(Beginning of WORKING DATA)

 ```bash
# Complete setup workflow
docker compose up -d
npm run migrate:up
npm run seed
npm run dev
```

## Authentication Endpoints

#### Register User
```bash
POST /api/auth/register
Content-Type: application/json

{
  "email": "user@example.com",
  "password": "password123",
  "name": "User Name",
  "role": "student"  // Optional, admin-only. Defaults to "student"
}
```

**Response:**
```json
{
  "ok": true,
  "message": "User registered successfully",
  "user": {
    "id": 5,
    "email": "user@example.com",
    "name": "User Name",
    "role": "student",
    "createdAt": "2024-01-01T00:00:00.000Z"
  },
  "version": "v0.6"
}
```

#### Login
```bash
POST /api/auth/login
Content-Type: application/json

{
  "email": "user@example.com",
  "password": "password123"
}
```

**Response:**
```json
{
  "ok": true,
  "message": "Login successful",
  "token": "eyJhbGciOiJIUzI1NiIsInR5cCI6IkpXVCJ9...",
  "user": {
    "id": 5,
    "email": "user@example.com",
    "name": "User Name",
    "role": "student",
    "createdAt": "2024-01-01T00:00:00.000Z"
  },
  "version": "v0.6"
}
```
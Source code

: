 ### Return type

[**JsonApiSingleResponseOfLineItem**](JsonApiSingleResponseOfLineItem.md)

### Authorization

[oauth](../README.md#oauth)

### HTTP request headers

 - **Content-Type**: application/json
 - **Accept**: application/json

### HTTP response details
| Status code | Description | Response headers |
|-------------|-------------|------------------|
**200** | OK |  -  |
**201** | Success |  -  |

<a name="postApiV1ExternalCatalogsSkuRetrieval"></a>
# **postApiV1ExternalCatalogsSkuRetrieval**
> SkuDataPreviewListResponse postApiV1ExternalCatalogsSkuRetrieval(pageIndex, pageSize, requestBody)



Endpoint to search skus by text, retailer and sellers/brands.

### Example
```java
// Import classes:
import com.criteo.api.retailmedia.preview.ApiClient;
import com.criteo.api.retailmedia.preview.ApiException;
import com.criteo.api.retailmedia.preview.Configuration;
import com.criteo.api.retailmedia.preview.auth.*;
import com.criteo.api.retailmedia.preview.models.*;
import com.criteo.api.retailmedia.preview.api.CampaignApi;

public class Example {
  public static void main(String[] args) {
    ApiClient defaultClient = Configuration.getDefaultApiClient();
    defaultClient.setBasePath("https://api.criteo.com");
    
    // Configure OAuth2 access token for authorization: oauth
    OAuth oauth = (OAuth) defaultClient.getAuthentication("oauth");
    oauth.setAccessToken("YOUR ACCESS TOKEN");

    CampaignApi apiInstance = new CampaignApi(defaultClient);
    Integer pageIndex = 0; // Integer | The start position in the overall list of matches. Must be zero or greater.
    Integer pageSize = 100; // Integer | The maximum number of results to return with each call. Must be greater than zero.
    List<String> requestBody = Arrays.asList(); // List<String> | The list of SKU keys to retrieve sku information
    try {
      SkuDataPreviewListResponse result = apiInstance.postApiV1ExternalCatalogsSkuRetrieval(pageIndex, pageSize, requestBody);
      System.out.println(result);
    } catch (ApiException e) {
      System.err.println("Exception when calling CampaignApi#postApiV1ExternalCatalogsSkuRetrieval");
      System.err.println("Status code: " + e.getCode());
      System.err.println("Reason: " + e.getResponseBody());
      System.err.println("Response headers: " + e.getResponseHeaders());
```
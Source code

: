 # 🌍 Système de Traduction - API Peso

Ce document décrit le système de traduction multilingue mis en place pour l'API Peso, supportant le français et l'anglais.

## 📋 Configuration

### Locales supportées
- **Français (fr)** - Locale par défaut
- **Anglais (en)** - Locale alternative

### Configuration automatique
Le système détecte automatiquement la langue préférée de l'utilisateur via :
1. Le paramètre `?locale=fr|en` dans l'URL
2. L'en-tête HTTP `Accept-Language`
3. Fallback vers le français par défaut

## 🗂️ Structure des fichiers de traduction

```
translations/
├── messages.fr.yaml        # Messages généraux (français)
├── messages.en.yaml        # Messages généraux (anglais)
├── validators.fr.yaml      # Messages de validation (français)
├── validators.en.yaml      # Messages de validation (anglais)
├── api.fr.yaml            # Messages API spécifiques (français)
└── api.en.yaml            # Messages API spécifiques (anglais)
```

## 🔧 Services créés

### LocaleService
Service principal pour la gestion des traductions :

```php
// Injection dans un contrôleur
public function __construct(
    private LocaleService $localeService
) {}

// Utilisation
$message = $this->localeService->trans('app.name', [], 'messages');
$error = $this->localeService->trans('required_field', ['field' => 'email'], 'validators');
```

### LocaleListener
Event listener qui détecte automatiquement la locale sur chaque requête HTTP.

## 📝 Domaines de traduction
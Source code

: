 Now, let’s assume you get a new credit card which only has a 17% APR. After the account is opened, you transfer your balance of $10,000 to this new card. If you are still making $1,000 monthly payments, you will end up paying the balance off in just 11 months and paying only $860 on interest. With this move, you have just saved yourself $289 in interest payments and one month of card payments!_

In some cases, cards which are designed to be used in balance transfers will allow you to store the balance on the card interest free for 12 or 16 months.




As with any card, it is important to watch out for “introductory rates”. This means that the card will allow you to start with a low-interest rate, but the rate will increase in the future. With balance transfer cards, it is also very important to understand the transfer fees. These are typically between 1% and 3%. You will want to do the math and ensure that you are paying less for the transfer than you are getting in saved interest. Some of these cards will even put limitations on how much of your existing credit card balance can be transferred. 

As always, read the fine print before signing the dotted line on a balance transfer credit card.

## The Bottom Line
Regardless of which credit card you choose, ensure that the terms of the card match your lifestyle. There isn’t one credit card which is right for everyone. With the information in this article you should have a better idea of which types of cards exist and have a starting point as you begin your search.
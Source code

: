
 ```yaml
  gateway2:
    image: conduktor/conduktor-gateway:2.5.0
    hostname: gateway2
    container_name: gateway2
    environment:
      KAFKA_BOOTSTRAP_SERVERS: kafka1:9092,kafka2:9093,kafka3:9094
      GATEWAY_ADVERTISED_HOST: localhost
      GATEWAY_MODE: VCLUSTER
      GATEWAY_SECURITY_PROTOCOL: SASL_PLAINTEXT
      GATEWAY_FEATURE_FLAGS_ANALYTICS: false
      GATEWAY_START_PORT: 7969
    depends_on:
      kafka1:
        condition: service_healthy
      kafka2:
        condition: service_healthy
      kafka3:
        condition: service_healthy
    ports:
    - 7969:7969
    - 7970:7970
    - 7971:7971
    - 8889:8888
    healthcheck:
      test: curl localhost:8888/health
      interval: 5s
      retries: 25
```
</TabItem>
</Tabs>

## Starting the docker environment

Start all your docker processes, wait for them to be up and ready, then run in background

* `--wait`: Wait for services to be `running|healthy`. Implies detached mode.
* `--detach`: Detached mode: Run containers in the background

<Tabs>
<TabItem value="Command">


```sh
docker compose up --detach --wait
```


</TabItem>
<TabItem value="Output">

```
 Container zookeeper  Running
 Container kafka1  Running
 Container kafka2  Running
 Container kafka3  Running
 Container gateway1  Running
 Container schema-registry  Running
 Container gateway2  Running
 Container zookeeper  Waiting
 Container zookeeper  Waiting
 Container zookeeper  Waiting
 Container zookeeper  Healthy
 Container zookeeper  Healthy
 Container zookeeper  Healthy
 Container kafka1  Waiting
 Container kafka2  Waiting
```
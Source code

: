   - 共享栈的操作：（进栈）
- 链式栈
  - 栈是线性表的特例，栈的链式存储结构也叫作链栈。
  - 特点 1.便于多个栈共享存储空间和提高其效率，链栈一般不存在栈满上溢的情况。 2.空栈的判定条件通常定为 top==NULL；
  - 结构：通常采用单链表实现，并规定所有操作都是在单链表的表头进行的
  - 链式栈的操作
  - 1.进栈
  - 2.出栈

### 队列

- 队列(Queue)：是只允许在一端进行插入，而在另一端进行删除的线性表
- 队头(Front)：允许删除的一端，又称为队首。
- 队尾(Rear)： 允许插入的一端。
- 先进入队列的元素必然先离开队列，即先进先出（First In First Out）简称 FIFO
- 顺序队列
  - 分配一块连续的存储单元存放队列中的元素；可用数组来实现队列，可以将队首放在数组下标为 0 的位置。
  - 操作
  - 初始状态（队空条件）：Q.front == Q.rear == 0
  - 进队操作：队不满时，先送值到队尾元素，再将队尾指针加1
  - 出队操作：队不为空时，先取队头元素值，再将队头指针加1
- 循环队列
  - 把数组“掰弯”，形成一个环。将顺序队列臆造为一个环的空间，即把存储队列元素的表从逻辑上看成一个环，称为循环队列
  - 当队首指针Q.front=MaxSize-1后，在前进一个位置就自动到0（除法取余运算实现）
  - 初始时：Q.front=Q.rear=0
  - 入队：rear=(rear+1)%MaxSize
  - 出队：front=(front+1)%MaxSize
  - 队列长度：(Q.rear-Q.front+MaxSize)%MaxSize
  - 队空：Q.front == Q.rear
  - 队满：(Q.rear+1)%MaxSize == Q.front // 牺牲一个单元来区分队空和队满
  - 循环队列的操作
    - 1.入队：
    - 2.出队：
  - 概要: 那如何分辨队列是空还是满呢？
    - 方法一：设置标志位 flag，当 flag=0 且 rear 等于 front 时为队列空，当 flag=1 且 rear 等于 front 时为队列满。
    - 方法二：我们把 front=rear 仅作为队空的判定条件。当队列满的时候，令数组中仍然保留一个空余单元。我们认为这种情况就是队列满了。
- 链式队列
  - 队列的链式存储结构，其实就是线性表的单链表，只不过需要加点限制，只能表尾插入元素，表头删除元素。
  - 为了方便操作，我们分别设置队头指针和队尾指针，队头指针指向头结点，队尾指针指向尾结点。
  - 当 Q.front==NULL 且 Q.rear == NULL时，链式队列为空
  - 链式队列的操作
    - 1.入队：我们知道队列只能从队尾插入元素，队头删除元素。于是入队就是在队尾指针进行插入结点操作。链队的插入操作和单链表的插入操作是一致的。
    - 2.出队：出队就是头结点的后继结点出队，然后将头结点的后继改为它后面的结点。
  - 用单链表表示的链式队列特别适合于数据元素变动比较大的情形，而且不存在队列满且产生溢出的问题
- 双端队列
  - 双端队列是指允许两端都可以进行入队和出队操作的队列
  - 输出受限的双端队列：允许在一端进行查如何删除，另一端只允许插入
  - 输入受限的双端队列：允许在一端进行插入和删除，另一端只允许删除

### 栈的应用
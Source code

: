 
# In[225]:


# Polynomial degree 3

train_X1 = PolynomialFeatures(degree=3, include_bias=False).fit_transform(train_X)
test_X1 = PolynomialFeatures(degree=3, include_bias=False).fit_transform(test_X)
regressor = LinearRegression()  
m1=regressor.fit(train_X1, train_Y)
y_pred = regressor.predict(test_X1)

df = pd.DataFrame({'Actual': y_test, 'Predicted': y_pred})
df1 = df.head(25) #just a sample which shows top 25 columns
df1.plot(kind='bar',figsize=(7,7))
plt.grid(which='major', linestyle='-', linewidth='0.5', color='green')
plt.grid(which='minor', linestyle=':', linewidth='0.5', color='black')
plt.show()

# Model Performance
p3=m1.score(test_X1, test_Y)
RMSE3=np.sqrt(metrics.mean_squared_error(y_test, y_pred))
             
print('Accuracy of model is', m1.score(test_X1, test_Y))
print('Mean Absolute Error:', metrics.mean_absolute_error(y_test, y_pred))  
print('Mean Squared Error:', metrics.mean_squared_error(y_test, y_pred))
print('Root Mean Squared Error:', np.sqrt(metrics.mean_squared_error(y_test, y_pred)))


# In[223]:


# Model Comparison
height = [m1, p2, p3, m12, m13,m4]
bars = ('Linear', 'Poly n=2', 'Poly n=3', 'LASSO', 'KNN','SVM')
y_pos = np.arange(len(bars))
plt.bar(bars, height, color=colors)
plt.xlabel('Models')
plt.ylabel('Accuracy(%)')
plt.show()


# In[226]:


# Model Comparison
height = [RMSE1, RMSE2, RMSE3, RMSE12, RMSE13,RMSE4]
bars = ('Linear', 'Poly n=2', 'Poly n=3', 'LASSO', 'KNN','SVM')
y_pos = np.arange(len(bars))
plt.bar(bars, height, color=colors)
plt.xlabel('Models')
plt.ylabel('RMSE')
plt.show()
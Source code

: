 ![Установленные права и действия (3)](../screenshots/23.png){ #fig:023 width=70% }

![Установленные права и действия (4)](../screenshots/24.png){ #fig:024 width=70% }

(End of WORKING DATA)

**TASK REQUIREMENTS:** Among the entries above, the line containing "- 输入受限的双端队列：允许在一端进行插入和删除，另一端只允许删除", the line containing "height = [m1, p2, p3, m12, m13,m4]", and all lines between them are to be restated word for word; nothing else belongs in the reply.

**FINAL ANSWER:**
  - 输入受限的双端队列：允许在一端进行插入和删除，另一端只允许删除

### 栈的应用
Source code

: 
# In[225]:


# Polynomial degree 3

train_X1 = PolynomialFeatures(degree=3, include_bias=False).fit_transform(train_X)
test_X1 = PolynomialFeatures(degree=3, include_bias=False).fit_transform(test_X)
regressor = LinearRegression()  
m1=regressor.fit(train_X1, train_Y)
y_pred = regressor.predict(test_X1)

df = pd.DataFrame({'Actual': y_test, 'Predicted': y_pred})
df1 = df.head(25) #just a sample which shows top 25 columns
df1.plot(kind='bar',figsize=(7,7))
plt.grid(which='major', linestyle='-', linewidth='0.5', color='green')
plt.grid(which='minor', linestyle=':', linewidth='0.5', color='black')
plt.show()

# Model Performance
p3=m1.score(test_X1, test_Y)
RMSE3=np.sqrt(metrics.mean_squared_error(y_test, y_pred))
             
print('Accuracy of model is', m1.score(test_X1, test_Y))
print('Mean Absolute Error:', metrics.mean_absolute_error(y_test, y_pred))  
print('Mean Squared Error:', metrics.mean_squared_error(y_test, y_pred))
print('Root Mean Squared Error:', np.sqrt(metrics.mean_squared_error(y_test, y_pred)))


# In[223]:


# Model Comparison
height = [m1, p2, p3, m12, m13,m4]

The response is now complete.